Gwendolyn Elizabeth Brooks is the Pulitzer Prize-winning author of Annie Allen and one of the most celebrated Black poets. She also served as consultant in poetry to the Library of Congress—the first Black woman to hold that position. She was the poet laureate for the state of Illinois for over thirty years, a National Women’s Hall of Fame inductee, and the recipient of a lifetime achievement award from the National Endowment for the Arts. Her works include We Are Shining, Bronzeville Boys and Girls, A Street in Bronzeville, In the Mecca, The Bean Eaters, and Maud Martha.
Happy International Women’s Day 2020! I am afraid that I caught my daughters’ cold so I have only been doing light reading over the last week. Thankfully, that reading has been poetry by Gwendolyn Brooks, Illinois’ poet laureate for 30 years. Brooks’ poetry is a treasure. This collection isn’t as powerful to me as her earlier award winning work Annie Allen and Maud Martha but it still speaks to a changing culture on Chicago’s south side. Black radicalism, gangs, shootings, the emergence of the ghetto culture and police targeting black youths.

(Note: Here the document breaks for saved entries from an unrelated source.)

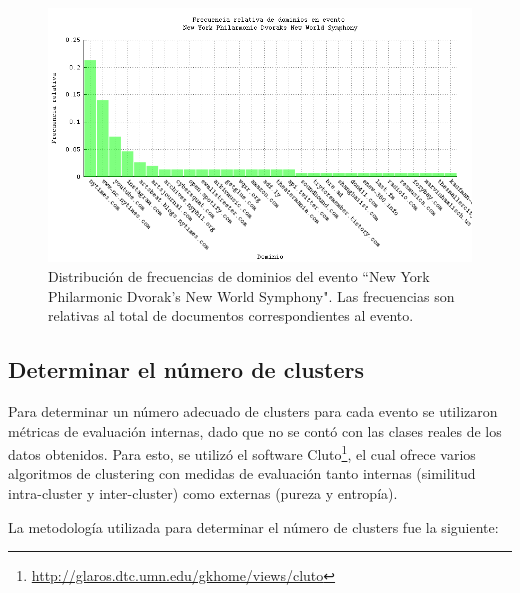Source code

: \documentclass[upright, contnum]{umemoria}
\begin{document}
\begin{figure}[h]
  \centering
  \includegraphics[width=14cm]{./img/dvorak-domain-freqs.png}
  \caption[Dominios evento 4]
   {Distribución de frecuencias de dominios del evento ``New York
  Philarmonic Dvorak's New World Symphony"\label{fig:dvorak-domains}. Las frecuencias son relativas al total de
  documentos correspondientes al evento.}
\end{figure}

\subsection{Determinar el número de clusters}
\label{sec-4.4.2}


Para determinar un número adecuado de clusters para cada evento se
utilizaron métricas de evaluación internas, dado que no se contó con
las clases reales de los datos obtenidos. Para esto, se utilizó el
software Cluto\footnote{\href{http://glaros.dtc.umn.edu/gkhome/views/cluto}{http://glaros.dtc.umn.edu/gkhome/views/cluto} }, el
cual ofrece varios algoritmos de clustering con medidas de evaluación
tanto internas (similitud intra-cluster y inter-cluster) como externas
(pureza y entropía).

La metodología utilizada para determinar el número de clusters fue la
siguiente:
\end{document}
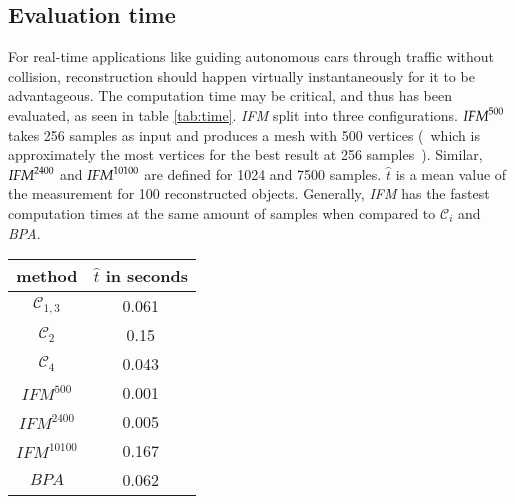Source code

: \subsection{Evaluation time}
For real-time applications like guiding autonomous cars through traffic without collision,
 reconstruction should happen virtually instantaneously for it to be advantageous. 
 The computation time may be critical, and thus has been evaluated, as seen in table
  \ref{tab:time}. 
\emph{IFM} split into three configurations. $\emph{IFM}^{500}$ takes 256 samples as input 
and produces a mesh with 500 vertices (~which is approximately the most vertices for the best
 result at 256 samples~). Similar, $\emph{IFM}^{2400}$ and $\emph{IFM}^{10100}$ are defined 
 for 1024 and 7500 samples.
$\hat{t}$ is a mean value of the measurement for 100 reconstructed objects. 
Generally, \emph{IFM} has the fastest computation times at the same amount of samples when compared to $\mathcal{C}_i$ and \emph{BPA}.
\begin{center}
     \label{tab:time} 
        \begin{tabular}{| c | c |}
            \hline
            method & $\hat{t}$ in seconds \\\hline
            $\mathcal{C}_{1,3}$ & 0.061 \\\hline
             $\mathcal{C}_2$ & 0.15 \\\hline
             $\mathcal{C}_4$ & 0.043 \\\hline
             $IFM^{500}$ & 0.001 \\\hline
             $IFM^{2400}$ & 0.005 \\\hline
             $IFM^{10100}$ & 0.167 \\\hline
             $BPA$ & 0.062 \\\hline
        \end{tabular}
\end{center}

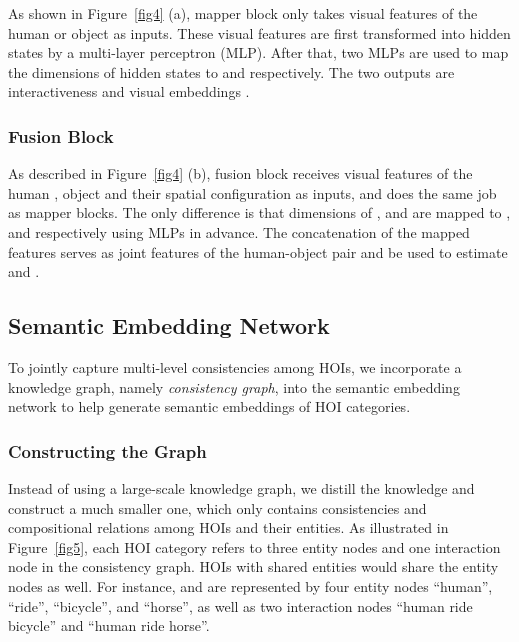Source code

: \documentclass[sigconf,screen]{acmart}
\begin{document}
As shown in Figure~\ref{fig4} (a), mapper block only takes visual features of the human or object as inputs. These visual features are first transformed into hidden states by a multi-layer perceptron (MLP). After that, two MLPs are used to map the dimensions of hidden states to  and  respectively. The two outputs are interactiveness  and visual embeddings .

\subsubsection{Fusion Block}\label{3.2.2}

As described in Figure~\ref{fig4} (b), fusion block receives visual features of the human , object  and their spatial configuration  as inputs, and does the same job as mapper blocks. The only difference is that dimensions of ,  and  are mapped to ,  and  respectively using MLPs in advance. The concatenation of the mapped features serves as joint features of the human-object pair and be used to estimate  and .

\subsection{Semantic Embedding Network}

To jointly capture multi-level consistencies among HOIs, we incorporate a knowledge graph, namely \textit{consistency graph}, into the semantic embedding network to help generate semantic embeddings of HOI categories.

\subsubsection{Constructing the Graph}

Instead of using a large-scale knowledge graph, we distill the knowledge and construct a much smaller one, which only contains consistencies and compositional relations among HOIs and their entities. As illustrated in Figure~\ref{fig5}, each HOI category refers to three entity nodes and one interaction node in the consistency graph. HOIs with shared entities would share the entity nodes as well. For instance,  and  are represented by four entity nodes ``human'', ``ride'', ``bicycle'', and ``horse'', as well as two interaction nodes ``human ride bicycle'' and ``human ride horse''.
\end{document}
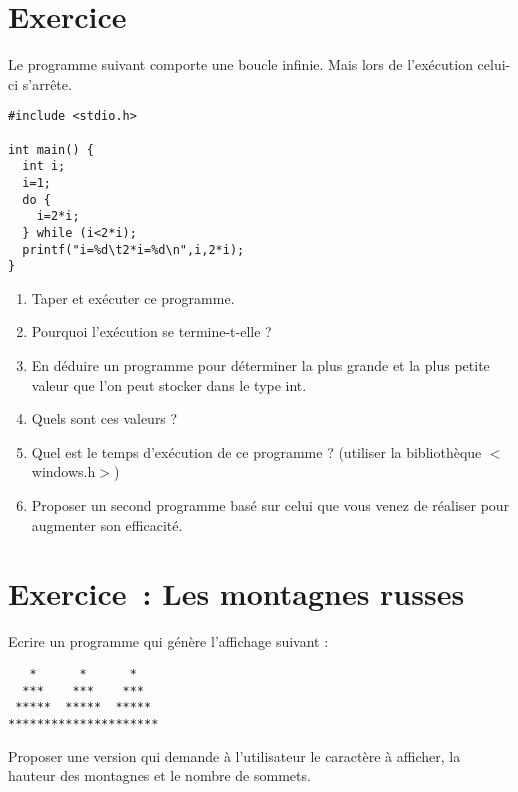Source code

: \documentclass[11pt]{article}
\begin{document}
\section{Exercice}
Le programme suivant comporte une boucle infinie. Mais lors de l’exécution celui-ci s’arrête.

\begin{verbatim}
#include <stdio.h> 

int main() {
  int i; 
  i=1; 
  do {
    i=2*i;
  } while (i<2*i);
  printf("i=%d\t2*i=%d\n",i,2*i); 
}
\end{verbatim}

\begin{enumerate}
  \item Taper et exécuter ce programme. 
  \item Pourquoi l’exécution se termine-t-elle ? 
  \item En déduire un programme pour déterminer la plus grande et la plus petite valeur que l’on peut stocker dans le type int. 
  \item Quels sont ces valeurs ? 
  \item Quel est le temps d’exécution de ce programme ? (utiliser la bibliothèque $<$windows.h$>$)
  \item Proposer un second programme basé sur celui que vous venez de réaliser pour augmenter son efficacité.
\end{enumerate}


\section{Exercice~: Les montagnes russes}
Ecrire un programme qui génère l’affichage suivant :
\begin{verbatim}
   *      *      *
  ***    ***    ***
 *****  *****  *****
*********************
\end{verbatim}
Proposer une version qui demande à l’utilisateur le caractère à afficher, la hauteur des montagnes et le nombre de sommets.
\end{document}
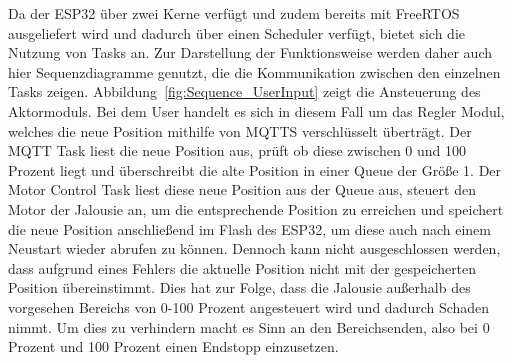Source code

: Da der ESP32 über zwei Kerne verfügt und zudem bereits mit FreeRTOS ausgeliefert wird und dadurch über einen Scheduler verfügt, bietet sich die Nutzung von Tasks an. Zur Darstellung der Funktionsweise werden daher auch hier Sequenzdiagramme genutzt, die die Kommunikation zwischen den einzelnen Tasks zeigen. Abbildung~\ref{fig:Sequence_UserInput} zeigt die Ansteuerung des Aktormoduls. Bei dem User handelt es sich in diesem Fall um das Regler Modul, welches die neue Position mithilfe von MQTTS verschlüsselt überträgt. Der MQTT Task liest die neue Position aus, prüft ob diese zwischen 0 und 100 Prozent liegt und überschreibt die alte Position in einer Queue der Größe 1. Der Motor Control Task liest diese neue Position aus der Queue aus, steuert den Motor der Jalousie an, um die entsprechende Position zu erreichen und speichert die neue Position anschließend im Flash des ESP32, um diese auch nach einem Neustart wieder abrufen zu können. Dennoch kann nicht ausgeschlossen werden, dass aufgrund eines Fehlers die aktuelle Position nicht mit der gespeicherten Position übereinstimmt. Dies hat zur Folge, dass die Jalousie außerhalb des vorgesehen Bereichs von 0-100 Prozent angesteuert wird und dadurch Schaden nimmt. Um dies zu verhindern macht es Sinn an den Bereichsenden, also bei 0 Prozent und 100 Prozent einen Endstopp einzusetzen.

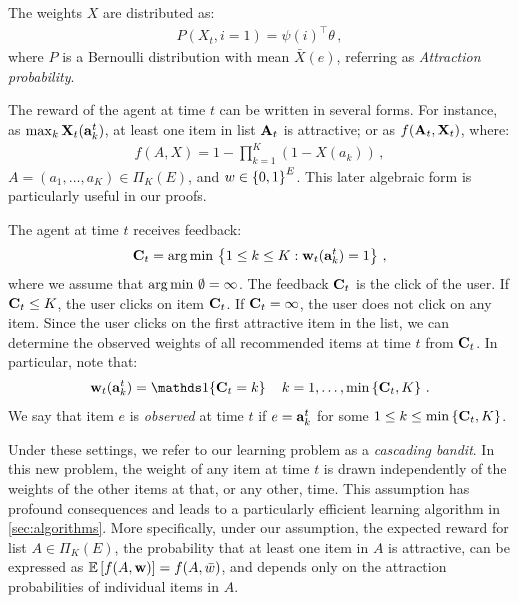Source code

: \begin{assumption}
\label{ass:independence} The weights $X$ are distributed as:
\begin{align*}
  P(X_t,i = 1) = \psi(i)^\top \theta \,,
\end{align*}
where $P$ is a Bernoulli distribution with mean $\bar{X}(e)$, referring as \emph{Attraction probability}.
\end{assumption}

The reward of the agent at time $t$ can be written in several forms. For instance, as $\max_k \mathbf{X}_t(\mathbf{a}^t_k)$, at least one item in list $\mathbf{A}_t$ is attractive; or as $f(\mathbf{A}_t, \mathbf{X}_t)$, where:
\begin{align*}
  f(A, X) = 1 - \prod_{k = 1}^K (1 - X(a_k))\,,
\end{align*}
$A = (a_1, \dots, a_K) \in \Pi_K(E)$, and $w \in \left\{0, 1\right\}^E$. This later algebraic form is particularly useful in our proofs.

The agent at time $t$ receives feedback:
\begin{align*}
  \mathbf{C}_t = \operatorname*{arg\,min\,} \left\{1 \leq k \leq K: \mathbf{w}_t(\mathbf{a}^t_k) = 1\right\}\,,
\end{align*}
where we assume that $\operatorname*{arg\,min\,} \emptyset = \infty$. The feedback $\mathbf{C}_t$ is the click of the user. If $\mathbf{C}_t \leq K$, the user clicks on item $\mathbf{C}_t$. If $\mathbf{C}_t = \infty$, the user does not click on any item. Since the user clicks on the first attractive item in the list, we can determine the observed weights of all recommended items at time $t$ from $\mathbf{C}_t$. In particular, note that:
\begin{align}
  \rnd{w}_t(\rnd{a}^t_k) = \I{\rnd{C}_t = k} \quad k = 1, \dots, \min \set{\rnd{C}_t, K}\,.
  \label{eq:click}
\end{align}
We say that item $e$ is \emph{observed} at time $t$ if $e = \mathbf{a}^t_k$ for some $1 \leq k \leq \min \left\{\mathbf{C}_t, K\right\}$.

Under these settings, we refer to our learning problem as a \emph{cascading bandit}. In this new problem, the weight of any item at time $t$ is drawn independently of the weights of the other items at that, or any other, time. This assumption has profound consequences and leads to a particularly efficient learning algorithm in \cref{sec:algorithms}. More specifically, under our assumption, the expected reward for list $A \in \Pi_K(E)$, the probability that at least one item in $A$ is attractive, can be expressed as $\mathbb{E} \left[f(A, \mathbf{w})\right] = f(A, \bar{w})$, and depends only on the attraction probabilities of individual items in $A$.

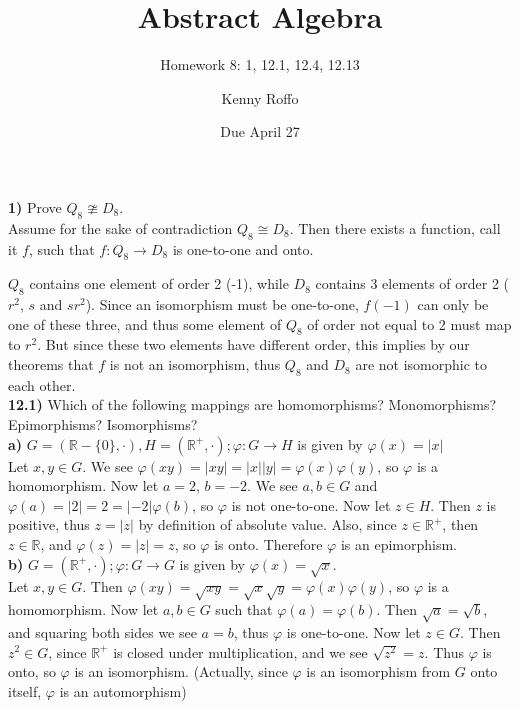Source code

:\documentclass{scrartcl}
\title{Abstract Algebra}
\subtitle{Homework 8: 1, 12.1, 12.4, 12.13}
\author{Kenny Roffo}
\date{Due April 27}
\begin{document}
\maketitle
\textbf{1)} Prove $Q_8 \ncong D_8$.\\

Assume for the sake of contradiction $Q_8 \cong D_8$. Then there exists a
function, call it $f$, such that $f : Q_8 \rightarrow D_8$ is one-to-one and
onto.

$Q_8$ contains one element of order 2 (-1), while $D_8$ contains 3 elements of
order 2 ($r^2$, $s$ and $sr^2$). Since an isomorphism must be one-to-one, $f(-1)$ can
only be one of these three, and thus some element of $Q_8$ of order not equal to
2 must map to $r^2$. But since these two elements have different order, this
implies by our theorems that $f$ is not an isomorphism, thus $Q_8$ and $D_8$ are
not isomorphic to each other.\\

\textbf{12.1)} Which of the following mappings are homomorphisms? Monomorphisms?
Epimorphisms? Isomorphisms?\\

\textbf{a)} $G = (\mathbb{R}-\{0\},\cdot),H=(\mathbb{R}^+,\cdot); 
             \varphi : G \rightarrow H$ is given by $\varphi(x)=|x|$\\

Let $x,y \in G$. We see $\varphi(xy)=|xy|=|x||y|=\varphi(x)\varphi(y)$, so
$\varphi$ is a homomorphism. Now let $a=2$, $b=-2$. We see $a,b \in G$ and 
$\varphi(a)=|2|=2=|-2|\varphi(b)$, so $\varphi$ is not one-to-one. Now let 
$z \in H$. Then $z$ is positive, thus $z=|z|$ by definition of absolute value.
Also, since $z \in \mathbb{R^+}$, then $z \in \mathbb{R}$, and
$\varphi(z)=|z|=z$, so $\varphi$ is onto. Therefore $\varphi$ is an epimorphism.
\\

\textbf{b)} $G=(\mathbb{R}^+,\cdot); \varphi:G \rightarrow G$ is given by
            $\varphi(x) = \sqrt{x}$.\\

Let $x,y \in G$. Then $\varphi(xy)=\sqrt{xy}=\sqrt{x}\sqrt{y}
=\varphi(x)\varphi(y)$, so $\varphi$ is a homomorphism. Now let $a,b \in G$
such that $\varphi(a)=\varphi(b)$. Then $\sqrt{a}=\sqrt{b}$, and squaring both
sides we see $a=b$, thus $\varphi$ is one-to-one. Now let $z \in G$.
Then $z^2 \in G$, since $\mathbb{R}^+$ is closed under multiplication, and we
see $\sqrt{z^2}=z$. Thus $\varphi$ is onto, so $\varphi$ is an isomorphism.
(Actually, since $\varphi$ is an isomorphism from $G$ onto itself, $\varphi$ is
an automorphism)\\
\end{document}
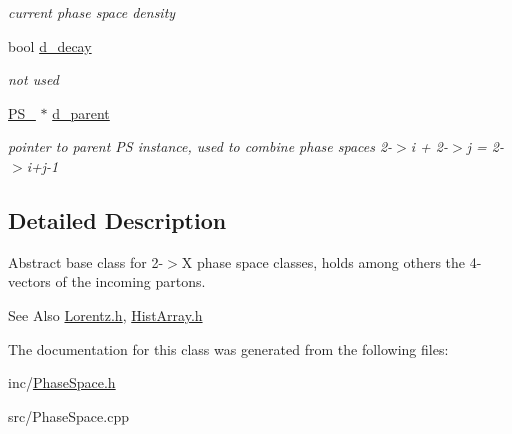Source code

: \begin{DoxyCompactItemize}
\begin{DoxyCompactList}\small\item\em current phase space density \end{DoxyCompactList}\item 
\hypertarget{classPS__2_a973be656af67bb3516424e664a49ae55}{bool \hyperlink{classPS__2_a973be656af67bb3516424e664a49ae55}{d\-\_\-decay}}\label{classPS__2_a973be656af67bb3516424e664a49ae55}

\begin{DoxyCompactList}\small\item\em not used \end{DoxyCompactList}\item 
\hypertarget{classPS__2_abebb860c3c4a1c5054bc223d3aac4f45}{\hyperlink{classPS__2}{P\-S\-\_} $\ast$ \hyperlink{classPS__2_abebb860c3c4a1c5054bc223d3aac4f45}{d\-\_\-parent}}\label{classPS__2_abebb860c3c4a1c5054bc223d3aac4f45}

\begin{DoxyCompactList}\small\item\em pointer to parent P\-S instance, used to combine phase spaces 2-\/$>$i + 2-\/$>$j = 2-\/$>$i+j-\/1 \end{DoxyCompactList}\end{DoxyCompactItemize}


\subsection{Detailed Description}
Abstract base class for 2-\/$>$X phase space classes, holds among others the 4-\/vectors of the incoming partons. \begin{DoxySeeAlso}{See Also}
\hyperlink{Lorentz_8h_source}{Lorentz.\-h}, \hyperlink{HistArray_8h}{Hist\-Array.\-h} 
\end{DoxySeeAlso}


The documentation for this class was generated from the following files\-:\begin{DoxyCompactItemize}
\item 
inc/\hyperlink{PhaseSpace_8h}{Phase\-Space.\-h}\item 
src/Phase\-Space.\-cpp\end{DoxyCompactItemize}
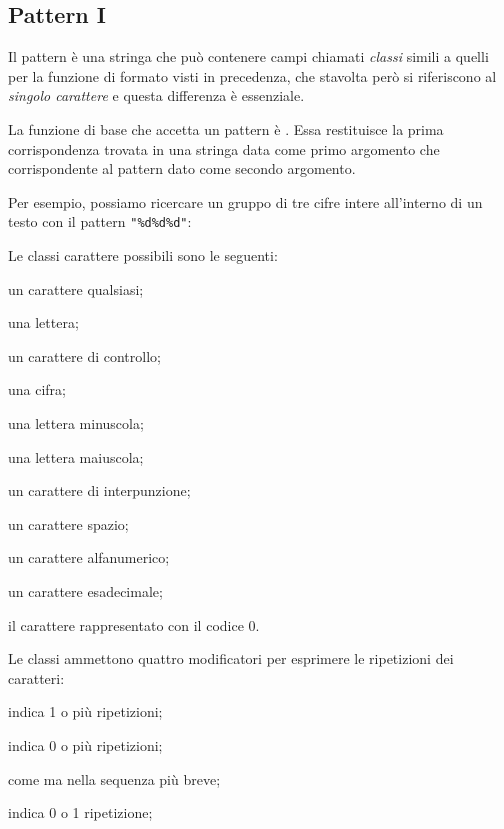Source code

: \subsection{Pattern I}
\label{secFondPattern}

Il pattern è una stringa che può contenere campi chiamati \emph{classi} simili
a quelli per la funzione di formato visti in precedenza, che stavolta però si
riferiscono al \emph{singolo carattere} e questa differenza è essenziale.

La funzione di base che accetta un pattern è
. Essa restituisce la prima corrispondenza
trovata in una stringa data come primo argomento che corrispondente al pattern
dato come secondo argomento.

Per esempio, possiamo ricercare un gruppo di tre cifre intere all'interno di un
testo con il pattern \verb|"%d%d%d"|:

Le classi carattere possibili sono le seguenti:
\begin{compactdescription}
  \item[\key{.}] un carattere qualsiasi;
  \item[\key{\%a}] una lettera;
  \item[\key{\%c}] un carattere di controllo;
  \item[\key{\%d}] una cifra;
  \item[\key{\%l}] una lettera minuscola;
  \item[\key{\%u}] una lettera maiuscola;
  \item[\key{\%p}] un carattere di interpunzione;
  \item[\key{\%s}] un carattere spazio;
  \item[\key{\%w}] un carattere alfanumerico;
  \item[\key{\%x}] un carattere esadecimale;
  \item[\key{\%z}] il carattere rappresentato con il codice 0.
\end{compactdescription}

Le classi ammettono quattro modificatori per esprimere le ripetizioni dei
caratteri:
\begin{compactdescription}
  \item[\key{+}] indica 1 o più ripetizioni;
  \item[\key{*}] indica 0 o più ripetizioni;
  \item[\key{-}] come \key{*} ma nella sequenza più breve;
  \item[\key{?}] indica 0 o 1 ripetizione;
\end{compactdescription}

It’s all here in this slim volume. Brooks still hopes to leave the planet a better one for her children Nora and Henry III as she has dedicated a few poems to them here. By writing of the black experience and alerting her readers to the changes to society over her lifetime, I have no doubt that Gwendolyn Brooks ensured that her children would have a better life than she did. Despite being under the weather, I find few people better to honor International Women’s Day with that Gwendolyn Brooks. What a gem of a person.
I enjoyed Brooks’ poetry, but I will admit I felt like I didn’t understand some of it perhaps due to unfamiliar cultural or historical references. I was born in 87 and this book was written in the 80s so maybe that’s part of it. I can tell she is a terrific poet and I love the way her poetry conjures imagery and emotion, and every beat is perfectly placed and effective. The “Boy Died in My Alley” was emotional and hard-hitting. I’m curious to read more by Brooks.
"Because the eyeless Leaders flutter, tilt, and fail The followers falter, peculiar, eyeless too. Force through the sludge. Force, whether God is a Thorough and a There, or a mad child, playing with a floorful of toys, mashing whatwhen he wills. Force, whether God is spent pulse, capricious, or a yet-to-come."
that's a stanza from Brooks' "ANOTHER PREACHMENT TO BLACKS"
i've finally started to check out brooks' work and i'm totally blown away. i love the clear political bent to her work that still leaves a lot of room for mystery and interpretation. i'm baffled as to why so many of my poet friends never seem to talk about her work.
I think I've read this collection at least 20 times...Brooks not only changed the face of contemporary African American poetry, she set the standard...This volume contains one of my all time favorite poems, "The Boy Died In My Alley."
Gwendolyn Brooks' To Disembark is strikingly timely, the sort of book that could have been published yesterday rather than in 1981, its exploration of struggle, sorrow, defiance, and joy undimmed by time. It's also very much Chicago poetry; we'll even recognize the intersections named, and understand the references to those fancy northern suburbs.
So brilliant. Some of it went over my head because of some specific names and seeming historical references/figures, but the underlying premise had a lot of power and a lot of resonance for me personally. I got so many good pieces of inspiration from this collection of poems. Gwendolyn Brooks is truly an incredible poet and storyteller and writes pain, justice, and blackness very well.
Poetry by famous Gwendolyn Brooks, the first Black to win a Pulitzer Prize. These poems are statements on aspects of daily Black life. Intense and thought provoking.
I normally enjoy poetry. But I really struggled with this book. There were some moments that reasonated with me. However, overall it did not draw me in.